フロントマスクでいうなら、グリルの幅が上下左右デカクなり、見る者に威圧感を与えるようになった。それは二代目エスカレード登場に影響を受けたもの。
だが、現実にはデザイン以上にハードウェアは別物といってもいいだろう。というのも、ボディ構造から見直され、足回りは形式から変更された。
それまでリジッドアクスルだったリアサスはフロント同様独立化され、4輪独立懸架となった。しかも、ステアリング形式はラック&ピニオン式を採用。まるでパッセンジャーカーのようなレスポンスを可能としたのだ。
GM系、クライスラー(ジープを含む)系よりも一歩先ゆく技術投入である。そしてエアサスはゴージャスな乗り心地を提供するのだ。
インテリアに目を向けると、そこはまるで別世界。エクスペディションと共通する面影はなく、専用設計されたインパネが飛び込んでくる。
しかも、それがメチャメチャかっこいい。ミッドセンチュリー風なデザインは、世界中のどのクルマよりもセンスがいいだろう。個人的には、サーブやボルボといったスウェーデンデザインを謳うメーカーは、このテイストをもっと見習うべきだと思う。国産メーカーも「モダンリビング」なんてコピーに浮かれている場合じゃない。
さらに、利便性の面ではミニバンの成功を自負するクライスラーも真っ青の装備が付く。リアゲートが電動で開閉できるだけでなく、サードシートも外側から電動で倒せたり起こしたりできる。レバーを引いて「ドン」と倒す国産Lクラスワゴンとも違う。まさにラグジュアリー。
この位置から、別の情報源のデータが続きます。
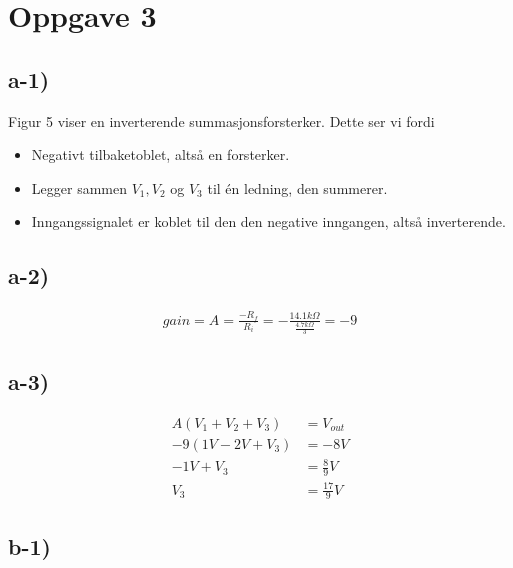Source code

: \documentclass[11pt]{article}
\begin{document}
\section*{Oppgave 3}

\subsection*{a-1)}

Figur 5 viser en inverterende summasjonsforsterker. Dette ser vi fordi
\begin{itemize}
\item Negativt tilbaketoblet, altså en forsterker.
\item Legger sammen $V_{1}, V_{2}$ og $V_{3}$ til én ledning, den summerer.
\item Inngangssignalet er koblet til den den negative inngangen, altså inverterende.
\end{itemize}

\subsection*{a-2)}

\begin{align*}
gain = A = \frac{-R_{f}}{R_{i}} = - \frac{14.1k\Omega}{\frac{4.7k\Omega}{3}} = -9
\end{align*}

\subsection*{a-3)}

\begin{align*}
A(V_1+V_2+V_3) &= V_{out} \\
-9(1V-2V+V_3) &= -8V \\
-1V + V_3 &= \frac{8}{9}V \\
V_3 &= \frac{17}{9}V
\end{align*}

\subsection*{b-1)}
\end{document}
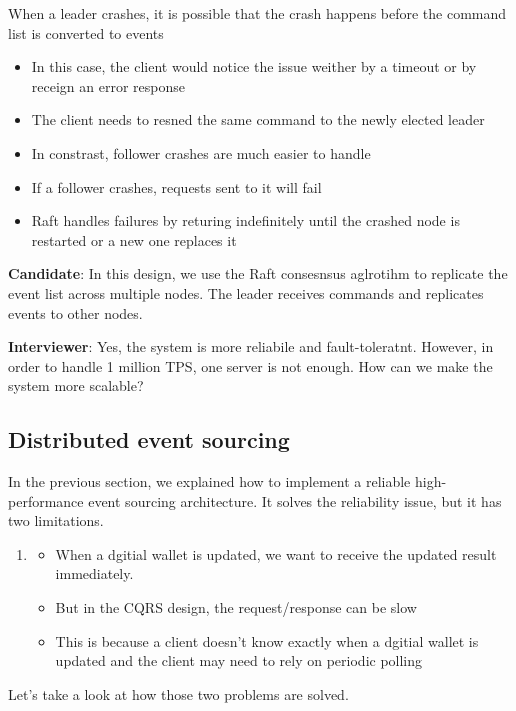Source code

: \documentclass{report}
\theoremstyle{definition}
\let\oldsubsection\subsection
\renewcommand{\subsection}{\oldsubsection*}
\begin{document}
When a leader crashes, it is possible that the crash happens before the command list is converted to events
\begin{itemize}
\item
In this case, the client would notice the issue weither by a timeout or by receign an error response
\item
The client needs to resned the same command to the newly elected leader
\item
In constrast, follower crashes are much easier to handle
\item
If a follower crashes, requests sent to it will fail
\item
Raft handles failures by returing indefinitely until the crashed node is restarted or a new one replaces it
\end{itemize}

\textbf{Candidate}: In this design, we use the Raft consesnsus aglrotihm to replicate the event list across multiple nodes. The leader receives commands and replicates events to other nodes.

\textbf{Interviewer}: Yes, the system is more reliabile and fault-toleratnt. However, in order to handle 1 million TPS, one server is not enough. How can we make the system more scalable?

\subsection{Distributed event sourcing}

In the previous section, we explained how to implement a reliable high-performance event sourcing architecture. It solves the reliability issue, but it has two limitations.

\begin{enumerate}
\item

\begin{itemize}
\item
When a dgitial wallet is updated, we want to receive the updated result immediately.
\item
But in the CQRS design, the request/response can be slow
\item
This is because a client doesn't know exactly when a dgitial wallet is updated and the client may need to rely  on periodic polling
\end{itemize}
\end{enumerate}

Let's take a look at how those two problems are solved.
\end{document}

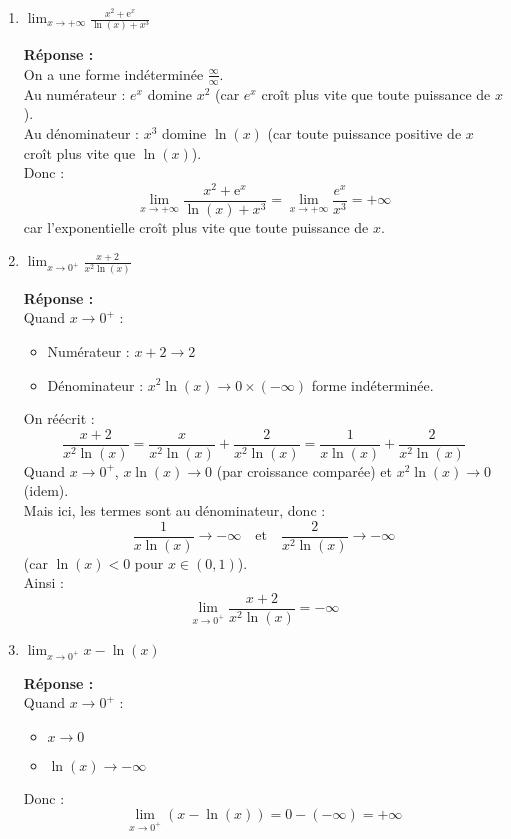 \begin{enumerate}
\item $\lim _{x \rightarrow+\infty} \frac{x^2+\mathrm{e}^x}{\ln (x)+x^3}$
  
  \textbf{Réponse :} \\
  On a une forme indéterminée $\frac{\infty}{\infty}$. \\
  Au numérateur : $e^x$ domine $x^2$ (car $e^x$ croît plus vite que toute puissance de $x$). \\
  Au dénominateur : $x^3$ domine $\ln(x)$ (car toute puissance positive de $x$ croît plus vite que $\ln(x)$). \\
  Donc :
  \[
  \lim _{x \rightarrow+\infty} \frac{x^2+\mathrm{e}^x}{\ln (x)+x^3} = \lim _{x \rightarrow+\infty} \frac{e^x}{x^3} = +\infty
  \]
  car l'exponentielle croît plus vite que toute puissance de $x$.

\item $\lim _{x \rightarrow 0^{+}} \frac{x+2}{x^2 \ln (x)}$
  
  \textbf{Réponse :} \\
  Quand $x \to 0^+$ :
  \begin{itemize}
  \item Numérateur : $x + 2 \to 2$
  \item Dénominateur : $x^2 \ln(x) \to 0 \times (-\infty)$ forme indéterminée.
  \end{itemize}
  On réécrit :
  \[
  \frac{x+2}{x^2 \ln(x)} = \frac{x}{x^2 \ln(x)} + \frac{2}{x^2 \ln(x)} = \frac{1}{x \ln(x)} + \frac{2}{x^2 \ln(x)}
  \]
  Quand $x \to 0^+$, $x \ln(x) \to 0$ (par croissance comparée) et $x^2 \ln(x) \to 0$ (idem). \\
  Mais ici, les termes sont au dénominateur, donc :
  \[
  \frac{1}{x \ln(x)} \to -\infty \quad \text{et} \quad \frac{2}{x^2 \ln(x)} \to -\infty
  \]
  (car $\ln(x) < 0$ pour $x \in (0,1)$). \\
  Ainsi :
  \[
  \lim _{x \rightarrow 0^{+}} \frac{x+2}{x^2 \ln (x)} = -\infty
  \]

\item $\lim _{x \rightarrow 0^{+}} x-\ln (x)$
  
  \textbf{Réponse :} \\
  Quand $x \to 0^+$ :
  \begin{itemize}
  \item $x \to 0$
  \item $\ln(x) \to -\infty$
  \end{itemize}
  Donc :
  \[
  \lim _{x \rightarrow 0^{+}} (x - \ln(x)) = 0 - (-\infty) = +\infty
  \]
\end{enumerate}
18インチのアロイホイール、ヘッドプロテクションエアバッグ、パーキングセンサー、キーレスエントリー、ドライバーメモリーシートドアを開けると飛び出すサイドステップ(こいつは本国オプション)、ヒーテッドドアミラー、リアエアコン等々、豪華装備がオンパレードする。
グレードはふたつで、スタンダードとなる「ラグジュアリー」と、さらに上いく「ウルティメイト」があるが、どちらもこうした装備を持つ。その辺はこのクルマがスペシャルであることを物語っている証拠だ。とりあえず、なんでも付いていると考えていい。
エンジンは5.4リッターのV8エンジンを搭載し、98年に230馬力からスタートしたパワーもいまでは300馬力に達している。
しかも、ここで紹介している2005年モデルでは低速トルクを重視するプログラミングに変更されている。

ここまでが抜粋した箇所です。